Many features of the Newton are best appreciated in the context of the history of Pen computing, which is quite extensive.[1][2]
Shortly after the Newton PDA's release in 1993, developers were not paying much attention to the new Newton OS API and were still more interested in developing for the Macintosh and Windows platforms. It was not until two years later that developers saw a potential market available to them in creating software for Newton OS. Several programs were made by third-party developers, including software to enhance Newton's initially disappointing (in OS 1.x) hand writing recognition technology.
The basic software that came with Newton OS:
| Date released | OS version |
|---|---|
| August 3, 1993 | 1.0 |
| October 30, 1993 | 1.1 |
| ? | 1.2 |
| March 4, 1994 | 1.3 |
| March 14, 1996 | 2.0 |
| March 21, 1997 | 2.1 |
The Newton used the CalliGrapher word-based handwriting recognition engine developed by ParaGraph International Inc, led by former Soviet scientist Stepan Pachikov[3][4]
The earliest versions had weaknesses that resulted in bad publicity and reviews.[citation needed] However, with the release of Newton PDAs based upon version 2.0 of the OS, the handwriting recognition had substantially improved, partially being a product of ParaGraph and an Apple-created recognizer pair: Apple's Rosetta and Mondello. Newton's handwriting recognition, particularly the print recognizer, has been considered by many reviewers, testers, and users to be the best in the industry, even 10 years after it was introduced.[5] It was developed by Apple's Advanced Technology Group, and has been described as "the world's first genuinely usable handwriting recognition system".[6]
The Newton could recognize hand-printed text, cursive, or a mix of the two, and could also accept free-hand "Sketches", "Shapes", and "ink text". Text could also be entered by tapping with the stylus on a small on-screen pop-up QWERTY keyboard.

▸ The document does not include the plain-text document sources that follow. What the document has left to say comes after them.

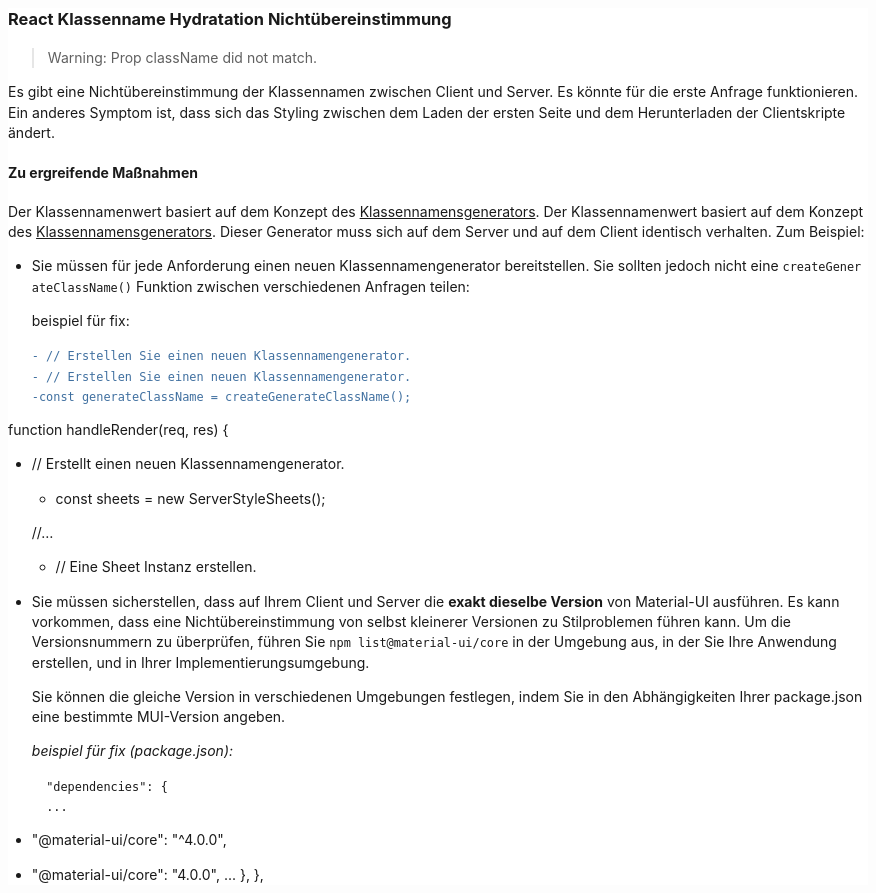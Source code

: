 ### React Klassenname Hydratation Nichtübereinstimmung

> Warning: Prop className did not match.

Es gibt eine Nichtübereinstimmung der Klassennamen zwischen Client und Server. Es könnte für die erste Anfrage funktionieren. Ein anderes Symptom ist, dass sich das Styling zwischen dem Laden der ersten Seite und dem Herunterladen der Clientskripte ändert.

#### Zu ergreifende Maßnahmen

Der Klassennamenwert basiert auf dem Konzept des [Klassennamensgenerators](/styles/advanced/#class-names). Der Klassennamenwert basiert auf dem Konzept des [Klassennamensgenerators](/styles/advanced/#class-names). Dieser Generator muss sich auf dem Server und auf dem Client identisch verhalten. Zum Beispiel:

- Sie müssen für jede Anforderung einen neuen Klassennamengenerator bereitstellen. Sie sollten jedoch nicht eine `createGenerateClassName()` Funktion zwischen verschiedenen Anfragen teilen:

  beispiel für fix:

  ```diff
  - // Erstellen Sie einen neuen Klassennamengenerator.
  - // Erstellen Sie einen neuen Klassennamengenerator.
  -const generateClassName = createGenerateClassName();

function handleRender(req, res) {

+ // Erstellt einen neuen Klassennamengenerator.

    + const sheets = new ServerStyleSheets();

  //…
    - // Eine Sheet Instanz erstellen.
  ```

- Sie müssen sicherstellen, dass auf Ihrem Client und Server die **exakt dieselbe Version** von Material-UI ausführen. Es kann vorkommen, dass eine Nichtübereinstimmung von selbst kleinerer Versionen zu Stilproblemen führen kann. Um die Versionsnummern zu überprüfen, führen Sie `npm list@material-ui/core` in der Umgebung aus, in der Sie Ihre Anwendung erstellen, und in Ihrer Implementierungsumgebung.

  Sie können die gleiche Version in verschiedenen Umgebungen festlegen, indem Sie in den Abhängigkeiten Ihrer package.json eine bestimmte MUI-Version angeben.

  _beispiel für fix (package.json):_

  ```diff
    "dependencies": {
    ...

-
  "@material-ui/core": "^4.0.0",
+   "@material-ui/core": "4.0.0",
    ...
  },
    },
  ```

With "Shapes", Newton could recognize that the user was attempting to draw a circle, a line, a polygon, etc., and it would clean them up into "perfect" vector representations (with modifiable control points and defined vertices) of what the user was attempting to draw. "Shapes" and "Sketches" could be scaled or deformed once drawn. "Ink text" captured the user's free-hand writing but allowed it to be treated somewhat like recognized text when manipulating for later editing purposes ("ink text" supported word wrap, could be formatted to be bold, italic, etc.).[7] At any time a user could also direct the Newton to recognize selected "ink text" and turn it into recognized text (deferred recognition). A Newton Note document (or the notes attached to each contact in Names and each calendar event) could contain any mix of interleaved text, ink text, Shapes, and Sketches.[8]
Newton OS ran applications written in C++, along with an interpreted, user-friendly language called NewtonScript. These applications are stored in packages.